AUTHOR=Moritz Steffen , Thoering Teresa , Kühn Simone , Willenborg Bastian , Westermann Stefan , Nagel Matthias TITLE=Metacognition-augmented cognitive remediation training reduces jumping to conclusions and overconfidence but not neurocognitive deficits in psychosis JOURNAL=Frontiers in Psychology VOLUME=6 YEAR=2015 URL=https://www.frontiersin.org/journals/psychology/articles/10.3389/fpsyg.2015.01048 DOI=10.3389/fpsyg.2015.01048 ISSN=1664-1078 ABSTRACT=

The majority of patients with schizophrenia display neurocognitive deficits (e.g., memory impairment) as well as inflated cognitive biases (e.g., jumping to conclusions). Both cognitive domains are implicated in the pathogenesis of the disorder and are known to compromise functional outcome. At present, there is a dearth of effective treatment options.

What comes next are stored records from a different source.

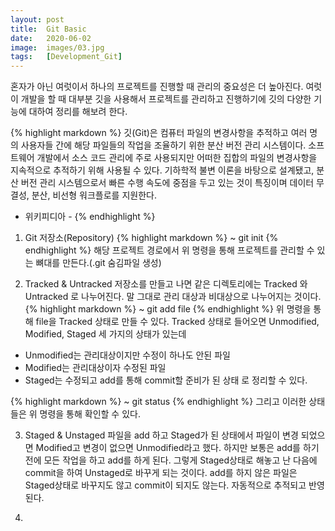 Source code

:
 ```yaml
---
layout: post
title:  Git Basic
date:   2020-06-02
image:  images/03.jpg
tags:   [Development_Git]
---
```


혼자가 아닌 여럿이서 하나의 프로젝트를 진행할 때 관리의 중요성은 더 높아진다.
여럿이 개발을 할 때 대부분 깃을 사용해서 프로젝트를 관리하고 진행하기에 깃의 다양한 기능에 대하여 정리를 해보려 한다.

{% highlight markdown %}
깃(Git)은 컴퓨터 파일의 변경사항을 추적하고 여러 명의 사용자들 간에 해당 파일들의 작업을 조율하기 위한 분산 버전 관리 시스템이다. 소프트웨어 개발에서 소스 코드 관리에 주로 사용되지만 어떠한 집합의 파일의 변경사항을 지속적으로 추적하기 위해 사용될 수 있다. 기하학적 불변 이론을 바탕으로 설계됐고, 분산 버전 관리 시스템으로서 빠른 수행 속도에 중점을 두고 있는 것이 특징이며 데이터 무결성, 분산, 비선형 워크플로를 지원한다.
- 위키피디아 -
{% endhighlight %}

1. Git 저장소(Repository)
{% highlight markdown %}
~ git init
{% endhighlight %}
해당 프로젝트 경로에서 위 명령을 통해 프로젝트를 관리할 수 있는 뼈대를 만든다.(.git 숨김파일 생성)

2. Tracked & Untracked
저장소를 만들고 나면 같은 디렉토리에는 Tracked 와 Untracked 로 나누어진다. 말 그대로 관리 대상과 비대상으로 나누어지는 것이다.
{% highlight markdown %}
~ git add file
{% endhighlight %}
위 명령을 통해 file을 Tracked 상태로 만들 수 있다.
Tracked 상태로 들어오면 Unmodified, Modified, Staged 세 가지의 상태가 있는데
- Unmodified는 관리대상이지만 수정이 하나도 안된 파일
- Modified는 관리대상이자 수정된 파일
- Staged는 수정되고 add를 통해 commit할 준비가 된 상태
로 정리할 수 있다.

{% highlight markdown %}
~ git status
{% endhighlight %}
그리고 이러한 상태들은 위 명령을 통해 확인할 수 있다.

3. Staged & Unstaged
파일을 add 하고 Staged가 된 상태에서 파일이 변경 되었으면 Modified고 변경이 없으면 Unmodified라고 했다.
하지만 보통은 add를 하기 전에 모든 작업을 하고 add를 하게 된다. 그렇게 Staged상태로 해놓고 난 다음에 commit을 하여
Unstaged로 바꾸게 되는 것이다. add를 하지 않은 파일은 Staged상태로 바꾸지도 않고 commit이 되지도 않는다. 자동적으로 추적되고 반영된다.

4.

A total of 90 patients with schizophrenia were recruited online (a diagnosis of schizophrenia had been confirmed in a large subgroup during a previous hospital admission). Subsequent to a baseline assessment encompassing psychopathology, self-reported cognition as well as objective memory and reasoning tests, patients were randomized to one of three conditions: standard cognitive remediation (mybraintraining), metacognition-augmented cognition remediation (CR) condition (variant of mybraintraining which encouraged patients to reduce speed of decision-making and attenuate response confidence when participants made high-confidence judgements and hasty incorrect decisions) and a waitlist control group. Patients were retested after 6 weeks and again 3 months after the second assessment. Groups did not differ on psychopathology and neurocognitive parameters at any timepoint. However, at follow-up the metacognitive-augmented CR group displayed a significant reduction on jumping to conclusions and overconfidence. Treatment adherence correlated with a reduction of depression; gains in the training exercises from the standard mybraintraining condition were correlated with improved objective memory performance. The study suggests that metacognition-augmented CR may ameliorate cognitive biases but not neurocognition. The study ties in well with prior research showing that neurocognitive dysfunctions are rather resistant to change; the failure to detect significant improvement of CR or metacognition-augmented CR on psychopathology and neurocognition over time may partly be attributed to a number of methodological limitations of our study (low psychopathology and chronicity of participants, low “dosage,” narrow range of tests, self-report psychopathology scales).